John Paulson, manager del colossale “hedge fund” (fondi speculativi che in teoria dovrebbero fare soldi in ogni condizione di mercato, ribasso o rialzo) e 39esimo nella classifica delle persone più ricche del mondo secondo Forbes, ha scommesso 26 miliardi di dollari contro i Bund, i buoni del Tesoro tedeschi, puntando sulla loro caduta.

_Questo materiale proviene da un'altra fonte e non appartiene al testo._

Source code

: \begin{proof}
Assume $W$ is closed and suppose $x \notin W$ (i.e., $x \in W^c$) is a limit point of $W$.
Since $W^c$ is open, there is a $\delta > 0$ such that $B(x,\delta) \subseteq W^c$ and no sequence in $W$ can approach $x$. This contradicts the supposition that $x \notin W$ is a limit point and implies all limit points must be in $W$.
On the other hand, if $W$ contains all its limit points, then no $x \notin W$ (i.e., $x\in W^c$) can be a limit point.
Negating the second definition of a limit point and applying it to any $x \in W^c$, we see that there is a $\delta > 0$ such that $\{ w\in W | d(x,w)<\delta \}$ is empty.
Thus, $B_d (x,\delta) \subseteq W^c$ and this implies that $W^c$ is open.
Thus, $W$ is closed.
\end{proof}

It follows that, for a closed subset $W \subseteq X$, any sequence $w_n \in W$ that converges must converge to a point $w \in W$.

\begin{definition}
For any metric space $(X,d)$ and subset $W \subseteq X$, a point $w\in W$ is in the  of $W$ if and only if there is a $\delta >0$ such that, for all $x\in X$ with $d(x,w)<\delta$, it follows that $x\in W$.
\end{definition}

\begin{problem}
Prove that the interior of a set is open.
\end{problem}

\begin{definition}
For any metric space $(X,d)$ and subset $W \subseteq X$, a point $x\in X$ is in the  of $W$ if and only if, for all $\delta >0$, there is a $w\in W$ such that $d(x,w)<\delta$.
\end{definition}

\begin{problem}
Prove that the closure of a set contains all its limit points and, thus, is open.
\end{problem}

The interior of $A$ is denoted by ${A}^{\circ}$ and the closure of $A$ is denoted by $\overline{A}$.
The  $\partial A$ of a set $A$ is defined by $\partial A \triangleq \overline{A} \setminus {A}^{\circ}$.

Bene, ammettiamo che questo signore vinca la scommessa - vale a dire che i Bund tedeschi perdano valore e che la Germania piombi in una crisi finanziaria da paura - e riflettiamo: quanta logica economica c'è in tutto questo? Economia = amministrazione della casa, dove per casa - a questi livelli - va inteso il pianeta. Non voglio fare il minimo accenno alla moralità della questione: mister Paulson fa il suo mestiere, ha i soldi*, ha sangue freddo, entra dentro il casinò delle varie borse mondiali e fa la sua puntata. La stessa cosa può accadere nei casinò classici, dove, addirittura, una volta tanto, qualcuno vince contro il banco. Ecco: una volta tanto, non sempre. Tra l'altro, il banco dei veri casinò sa quando è il momento di fermarsi per non far vincere troppo il fortunato ed abile giocatore. Nel caso delle piazze finanziarie (i cosiddetti casinò globali), invece no, non sanno quando è il momento di chiamare il buttafuori e dire: «Ehi mister Paulson hai finito di giocare, perché i casi sono due: o bari o hai troppo culo, quindi aria, goditi la miniera di denaro che finora hai vinto, ma ora basta». È intollerabile che per far salire in graduatoria il signor Paulson dal trentanovesimo al - supponiamo - ventesimo posto, debba acuirsi la crisi generale del sistema: disoccupazione, recessione, aumento dei suicidi, eccetera. Se la politica non si mette in testa che questi giochetti sono veri e propri crimini contro l'umanità (meno cruenti delle repressioni sanguinose ok, ma con effetti sulla popolazione altresì devastanti), non ci sarà alcuna speranza di salvezza.
*Anche se il denaro che smuove e controlla non è tutto suo: egli gestisce fondi speculativi che appartengono a più titolari; egli si limita a farli fruttare, quasi sempre bene.